Thursday, 20 December 2012

Playing with food words

Meatloaf - but I won't do that.

Family GP had a bit of a riot around the table the other night.

I'd managed to pull off one of those meals that was both made up on the spot (along general guidelines provided by Mrs G) and evoked actual "wow"s from the minions. I don't like to brag, but I like telling you how impressed they were. OK, I'm bragging.

I'd made individual meatloaves in silicon muffin forms. In the mix was your standard onion, beef mince, salt and pepper to taste, but I added a very finely grated carrot, some finely minced mushroom, and left out the egg and breadcrumbs, which are really just stand-ins for reasonable food. I also added a good dollop of hoisin sauce to the mix, and another sneaky one at the bottom of each form, so that it bubbled up through the stuff as it baked.

I don't think this is exactly restaurant-grade anything, but the result impressed.

Conversation moved to how it could possibly be improved. The first suggestion was for a little blob of fetta in the middle. Then the fetta had to be poked inside a potato gem (a tater tot, for any Yanks reading) before the meatloaf mix was formed around it.

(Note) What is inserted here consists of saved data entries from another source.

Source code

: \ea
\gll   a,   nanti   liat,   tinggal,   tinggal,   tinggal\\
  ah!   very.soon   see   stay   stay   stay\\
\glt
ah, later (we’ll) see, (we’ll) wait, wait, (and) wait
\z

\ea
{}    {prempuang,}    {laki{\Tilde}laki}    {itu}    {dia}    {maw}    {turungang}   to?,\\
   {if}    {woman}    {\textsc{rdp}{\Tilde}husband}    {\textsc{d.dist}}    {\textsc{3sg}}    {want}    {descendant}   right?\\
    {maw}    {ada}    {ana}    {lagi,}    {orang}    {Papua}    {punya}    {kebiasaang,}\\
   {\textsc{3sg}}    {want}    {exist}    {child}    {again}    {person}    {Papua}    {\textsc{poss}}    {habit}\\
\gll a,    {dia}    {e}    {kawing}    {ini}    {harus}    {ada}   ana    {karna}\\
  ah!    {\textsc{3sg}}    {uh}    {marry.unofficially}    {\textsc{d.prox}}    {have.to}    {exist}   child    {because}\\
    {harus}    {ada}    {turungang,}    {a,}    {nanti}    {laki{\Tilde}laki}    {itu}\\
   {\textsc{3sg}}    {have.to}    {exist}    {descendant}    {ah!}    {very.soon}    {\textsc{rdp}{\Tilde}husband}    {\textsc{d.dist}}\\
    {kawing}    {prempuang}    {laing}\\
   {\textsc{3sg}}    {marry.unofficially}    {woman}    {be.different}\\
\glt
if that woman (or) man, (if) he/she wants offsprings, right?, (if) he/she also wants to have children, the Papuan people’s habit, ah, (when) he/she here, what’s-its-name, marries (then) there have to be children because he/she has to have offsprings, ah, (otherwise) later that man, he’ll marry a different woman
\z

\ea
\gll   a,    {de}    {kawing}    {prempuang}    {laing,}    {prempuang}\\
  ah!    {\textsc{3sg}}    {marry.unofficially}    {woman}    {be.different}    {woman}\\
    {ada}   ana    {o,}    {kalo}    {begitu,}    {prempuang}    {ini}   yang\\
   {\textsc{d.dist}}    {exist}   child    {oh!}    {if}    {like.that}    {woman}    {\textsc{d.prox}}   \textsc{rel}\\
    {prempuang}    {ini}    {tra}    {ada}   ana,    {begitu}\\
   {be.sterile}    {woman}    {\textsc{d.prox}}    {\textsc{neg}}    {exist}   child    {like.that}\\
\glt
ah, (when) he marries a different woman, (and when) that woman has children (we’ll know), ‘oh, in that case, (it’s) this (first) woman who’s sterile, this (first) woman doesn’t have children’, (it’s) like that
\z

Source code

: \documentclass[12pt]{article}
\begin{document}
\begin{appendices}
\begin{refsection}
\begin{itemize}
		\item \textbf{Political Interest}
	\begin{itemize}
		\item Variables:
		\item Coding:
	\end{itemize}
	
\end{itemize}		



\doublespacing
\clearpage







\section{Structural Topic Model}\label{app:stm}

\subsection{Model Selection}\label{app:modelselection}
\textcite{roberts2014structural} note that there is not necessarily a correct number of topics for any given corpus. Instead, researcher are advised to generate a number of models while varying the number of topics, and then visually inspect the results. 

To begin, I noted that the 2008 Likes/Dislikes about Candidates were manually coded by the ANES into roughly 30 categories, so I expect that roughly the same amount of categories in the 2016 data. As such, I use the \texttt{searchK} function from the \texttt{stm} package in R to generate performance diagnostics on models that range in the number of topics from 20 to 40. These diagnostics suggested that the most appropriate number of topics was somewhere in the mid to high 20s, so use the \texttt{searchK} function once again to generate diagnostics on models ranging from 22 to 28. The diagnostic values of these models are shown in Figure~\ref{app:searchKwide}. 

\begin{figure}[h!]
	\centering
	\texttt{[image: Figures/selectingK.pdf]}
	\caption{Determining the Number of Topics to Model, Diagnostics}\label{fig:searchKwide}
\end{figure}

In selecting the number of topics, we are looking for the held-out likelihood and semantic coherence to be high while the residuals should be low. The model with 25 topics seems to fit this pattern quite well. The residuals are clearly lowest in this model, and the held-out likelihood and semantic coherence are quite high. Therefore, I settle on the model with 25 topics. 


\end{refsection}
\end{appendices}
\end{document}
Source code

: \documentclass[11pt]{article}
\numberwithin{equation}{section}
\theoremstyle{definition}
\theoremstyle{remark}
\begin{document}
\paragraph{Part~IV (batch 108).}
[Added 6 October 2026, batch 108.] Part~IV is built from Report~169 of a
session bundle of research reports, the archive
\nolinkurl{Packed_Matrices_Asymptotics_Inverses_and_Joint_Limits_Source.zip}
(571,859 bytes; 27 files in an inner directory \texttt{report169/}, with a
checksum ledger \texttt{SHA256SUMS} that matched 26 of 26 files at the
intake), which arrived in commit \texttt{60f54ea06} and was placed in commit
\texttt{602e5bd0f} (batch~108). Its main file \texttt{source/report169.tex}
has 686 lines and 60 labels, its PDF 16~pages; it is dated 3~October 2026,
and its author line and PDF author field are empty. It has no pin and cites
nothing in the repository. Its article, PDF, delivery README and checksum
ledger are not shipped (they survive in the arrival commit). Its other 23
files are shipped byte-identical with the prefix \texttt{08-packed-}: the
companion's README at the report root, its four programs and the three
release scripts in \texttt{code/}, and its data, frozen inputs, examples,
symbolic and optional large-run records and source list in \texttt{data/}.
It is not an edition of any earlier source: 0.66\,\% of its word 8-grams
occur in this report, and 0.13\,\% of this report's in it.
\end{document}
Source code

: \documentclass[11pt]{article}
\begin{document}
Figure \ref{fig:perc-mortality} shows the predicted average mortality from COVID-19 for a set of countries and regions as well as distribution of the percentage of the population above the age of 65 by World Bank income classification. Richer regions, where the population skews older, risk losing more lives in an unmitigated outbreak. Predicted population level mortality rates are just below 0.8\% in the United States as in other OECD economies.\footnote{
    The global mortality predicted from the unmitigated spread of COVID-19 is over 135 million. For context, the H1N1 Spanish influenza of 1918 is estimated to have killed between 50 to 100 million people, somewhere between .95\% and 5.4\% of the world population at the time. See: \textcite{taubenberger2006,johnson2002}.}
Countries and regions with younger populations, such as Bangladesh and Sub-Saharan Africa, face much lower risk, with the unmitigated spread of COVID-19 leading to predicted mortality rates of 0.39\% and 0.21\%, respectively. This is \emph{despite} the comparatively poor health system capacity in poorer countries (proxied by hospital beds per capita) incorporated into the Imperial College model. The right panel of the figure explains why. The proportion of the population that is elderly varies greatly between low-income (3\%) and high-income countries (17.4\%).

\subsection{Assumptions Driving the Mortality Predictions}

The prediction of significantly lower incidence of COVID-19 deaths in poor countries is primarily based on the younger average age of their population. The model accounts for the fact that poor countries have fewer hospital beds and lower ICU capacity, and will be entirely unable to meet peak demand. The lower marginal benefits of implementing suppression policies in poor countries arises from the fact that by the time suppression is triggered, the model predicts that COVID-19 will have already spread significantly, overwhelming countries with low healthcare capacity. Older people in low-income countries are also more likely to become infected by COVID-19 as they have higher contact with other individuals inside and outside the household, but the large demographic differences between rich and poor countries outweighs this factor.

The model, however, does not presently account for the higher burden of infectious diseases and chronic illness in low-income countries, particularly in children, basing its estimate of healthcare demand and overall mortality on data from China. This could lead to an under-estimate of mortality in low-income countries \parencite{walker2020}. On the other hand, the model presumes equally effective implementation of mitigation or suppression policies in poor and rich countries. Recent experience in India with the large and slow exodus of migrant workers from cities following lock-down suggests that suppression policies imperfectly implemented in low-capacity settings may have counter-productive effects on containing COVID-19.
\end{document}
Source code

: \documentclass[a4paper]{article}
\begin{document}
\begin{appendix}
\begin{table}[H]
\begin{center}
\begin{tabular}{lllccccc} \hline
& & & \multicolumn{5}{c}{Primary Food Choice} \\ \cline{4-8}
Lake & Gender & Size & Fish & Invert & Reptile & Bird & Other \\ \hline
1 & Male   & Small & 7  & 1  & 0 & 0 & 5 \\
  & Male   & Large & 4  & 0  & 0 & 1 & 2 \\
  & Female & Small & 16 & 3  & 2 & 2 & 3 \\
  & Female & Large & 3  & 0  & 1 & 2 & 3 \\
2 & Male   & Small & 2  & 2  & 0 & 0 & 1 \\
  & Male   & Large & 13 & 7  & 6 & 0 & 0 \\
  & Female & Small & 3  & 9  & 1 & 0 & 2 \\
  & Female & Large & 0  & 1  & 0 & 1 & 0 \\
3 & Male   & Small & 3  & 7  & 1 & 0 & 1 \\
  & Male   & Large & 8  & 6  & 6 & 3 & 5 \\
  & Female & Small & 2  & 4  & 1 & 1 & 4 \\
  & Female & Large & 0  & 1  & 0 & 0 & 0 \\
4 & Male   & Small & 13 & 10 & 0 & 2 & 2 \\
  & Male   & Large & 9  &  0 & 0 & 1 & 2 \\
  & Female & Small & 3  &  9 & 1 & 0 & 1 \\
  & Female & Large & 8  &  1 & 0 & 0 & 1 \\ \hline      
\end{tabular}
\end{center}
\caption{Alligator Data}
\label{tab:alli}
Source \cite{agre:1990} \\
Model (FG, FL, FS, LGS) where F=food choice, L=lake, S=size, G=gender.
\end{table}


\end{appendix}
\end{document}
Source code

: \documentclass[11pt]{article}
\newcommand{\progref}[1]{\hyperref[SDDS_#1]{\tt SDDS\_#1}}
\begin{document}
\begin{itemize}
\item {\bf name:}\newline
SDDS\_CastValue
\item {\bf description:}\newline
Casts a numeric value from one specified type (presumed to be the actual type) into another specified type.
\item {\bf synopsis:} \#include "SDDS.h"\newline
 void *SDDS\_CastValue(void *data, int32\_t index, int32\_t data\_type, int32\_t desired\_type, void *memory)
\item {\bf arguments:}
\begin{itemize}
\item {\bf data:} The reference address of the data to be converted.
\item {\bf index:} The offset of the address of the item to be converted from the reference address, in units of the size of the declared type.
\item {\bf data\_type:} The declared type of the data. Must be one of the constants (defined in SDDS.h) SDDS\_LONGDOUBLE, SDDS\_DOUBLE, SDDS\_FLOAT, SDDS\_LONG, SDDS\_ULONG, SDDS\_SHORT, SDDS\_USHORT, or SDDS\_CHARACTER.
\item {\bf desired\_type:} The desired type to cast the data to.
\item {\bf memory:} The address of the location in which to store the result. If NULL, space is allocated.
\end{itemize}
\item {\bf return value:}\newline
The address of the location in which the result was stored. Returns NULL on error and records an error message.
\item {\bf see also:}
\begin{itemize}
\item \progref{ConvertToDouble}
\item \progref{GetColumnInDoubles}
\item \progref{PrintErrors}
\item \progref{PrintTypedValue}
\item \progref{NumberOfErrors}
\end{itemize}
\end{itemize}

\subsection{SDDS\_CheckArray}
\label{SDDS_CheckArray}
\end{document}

Then the fetta-stuffed potato gem needed a bacon blanket before disappearing inside the meatloaf.

About then we got sidetracked by how it should be described. Following the example of the "turducken" (a turkey stuffed with a duck, itself stuffed with a chicken), and after much hilarious experimentation, we settled on "me-baco-tater-fetta-loaf" to describe this entirely fanciful concoction.

Nobody at any point actually thought we would ever make such a thing, it was just a silly conversation where everybody got to throw in a ridiculous idea and see where it led.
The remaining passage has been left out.